L’armée est-elle un boulet financier?

mardi, 11.08.2020

Cédric Tille*

Cédric Tille

Non. La votation à venir sur les avions de combat remet la question du coût de la défense sur le tapis. Une impression courante est que l’armée coûte cher et que cela pénalise les autres postes de dépenses. 

Il n’en est rien. Si le budget de l’armée va augmenter dans les années à venir, cela fait suite une longue période de baisse. La défense est le seul poste de dépense dans ce cas de figure, et les autres ont au contraire nettement augmenté. Quoique l’on pense de l’achat des avions sur le fonds, il ne représentera pas un fardeau au détriment des autres besoins.

Des dépenses en décrue depuis 1990

En 2018 les dépenses militaires se montaient à 4.7 milliards de francs (données SFP), ou 5.5 milliards si nous y ajoutons les indemnités payées par l’APG pour les jours de service. Le budget de l’administration des finances montre que ce montant va augmenter dans les années à venir pour atteindre 5,4 milliards en 2023 (6.4 avec prestations APG).
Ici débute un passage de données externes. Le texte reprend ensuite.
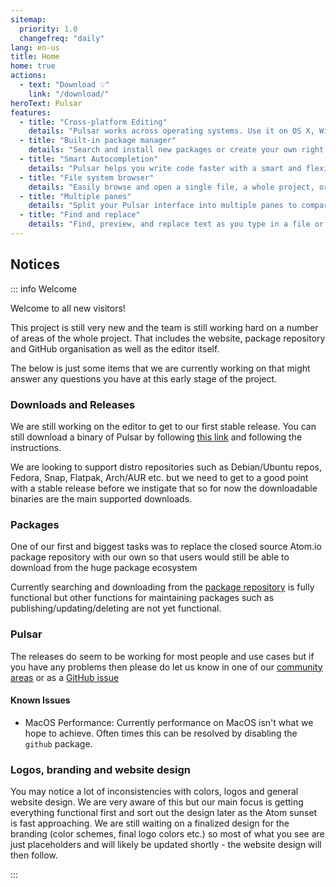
 ```yaml
---
sitemap:
  priority: 1.0
  changefreq: "daily"
lang: en-us
title: Home
home: true
actions:
  - text: "Download 💡"
    link: "/download/"
heroText: Pulsar
features:
  - title: "Cross-platform Editing"
    details: "Pulsar works across operating systems. Use it on OS X, Windows, or Linux."
  - title: "Built-in package manager"
    details: "Search and install new packages or create your own right from Pulsar."
  - title: "Smart Autocompletion"
    details: "Pulsar helps you write code faster with a smart and flexible autocomplete."
  - title: "File system browser"
    details: "Easily browse and open a single file, a whole project, or multiple projects in one window."
  - title: "Multiple panes"
    details: "Split your Pulsar interface into multiple panes to compare and edit code across files."
  - title: "Find and replace"
    details: "Find, preview, and replace text as you type in a file or across all your projects."
---
```


## Notices

::: info Welcome

Welcome to all new visitors!

This project is still very new and the team is still working hard on a number
of areas of the whole project. That includes the website, package repository and
GitHub organisation as well as the editor itself.

The below is just some items that we are currently working on that might answer
any questions you have at this early stage of the project.

### Downloads and Releases

We are still working on the editor to get to our first stable release.
You can still download a binary of Pulsar by following [this link](https://pulsar-edit.dev/download.html#cirrus-ci-binaries)
and following the instructions.

We are looking to support distro repositories such as Debian/Ubuntu repos,
Fedora, Snap, Flatpak, Arch/AUR etc. but we need to get to a good point with
a stable release before we instigate that so for now the downloadable binaries
are the main supported downloads.

### Packages

One of our first and biggest tasks was to replace the closed source Atom.io
package repository with our own so that users would still be able to download
from the huge package ecosystem

Currently searching and downloading from the [package repository](https://web.pulsar-edit.dev/)
is fully functional but other functions for maintaining packages such as
publishing/updating/deleting are not yet functional.

### Pulsar

The releases do seem to be working for most people and use cases but if you
have any problems then please do let us know in one of our [community areas](https://pulsar-edit.dev/community.html)
or as a [GitHub issue](https://github.com/pulsar-edit/pulsar/issues/new?assignees=&labels=bug%2Ctriage&template=bug-report.yml)

#### Known Issues

- MacOS Performance: Currently performance on MacOS isn't what we hope to achieve. Often times this can be resolved by disabling the `github` package.

### Logos, branding and website design

You may notice a lot of inconsistencies with colors, logos and general website
design. We are very aware of this but our main focus is getting everything
functional first and sort out the design later as the Atom sunset is fast
approaching.
We are still waiting on a finalized design for the branding (color schemes,
final logo colors etc.) so most of what you see are just placeholders and will
likely be updated shortly - the website design will then follow.

:::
Cette tendance à la hausse est observée depuis 2007, les dépenses ayant augmenté de 530 milliards de francs sur la dernière décennie. Nous sommes toutefois bien loin de la hausse de 50% entre 2014 et 2023 mentionnée dans les médias (la hausse est en fait de 23% sur cette période).

Il est important de garder à l’esprit que la hausse des dépenses fait suite à des années de vaches maigres. Le budget de la défense a substantiellement baissé entre 1990 et 2007, passant de 6,5 milliards (avec APG) à 4,9. En 2023 les dépenses seront toujours légèrement inférieures à leur niveau de 1990. Le coût de la défense n’est donc pas en hausse effrénée.

Le coût de la défense en perspective

Les finances publiques et la situation économiques ont nettement changé depuis 1990, et il faut donc mettre le coût de la défense en perspective. Une première manière de faire est de le comparer au total des dépenses de la Confédération, à savoir 69,6 milliards en 2018 (données SF). 

En 2018 les dépenses de défense représentaient 6.8% des dépenses de la Confédération (7,8% si nous tenons compte des indemnités APG). Cette part a nettement chuté depuis 1990, lorsqu’elle atteignait 18%, et n’augmentera que légèrement dans les années à venir.

Le coût de la défense peut aussi être comparé au PIB. La figure ci-dessous montre qu’en 2018, ce coût ne représentait que 0,7% du PIB (ligne bleue, 0,8% si nous incluons l’APG dans la ligne rouge). C’est moins de la moitié du poids de la défense en 1990. Si le ratio devrait augmenter dans les années à venir, en partie à cause de la chute du PIB dans la crise actuelle, il restera à un niveau modéré.

Le poids effectif des dépenses militaires, par rapport au budget total ou au PIB, est modéré et a nettement diminué depuis la fin de la guerre froide. Si on pense souvent que l’armée est une institution figée, ces chiffres montrent qu’il n’en est rien et qu’elle a traversé un redimensionnement substantiel.

Comparaison avec les autres postes de dépenses

Il est intéressant de rappeler la composition des dépenses publiques en Suisse. Commençons par la Confédération: en 2018 l’armée représentait 7,8% des dépenses (en incluant les indemnités APG dans les dépenses de défense et dans le total). C’est moins que la formation (10,1%), le trafic et les télécommunications (13,3%) et les dépenses sociales (31,9%).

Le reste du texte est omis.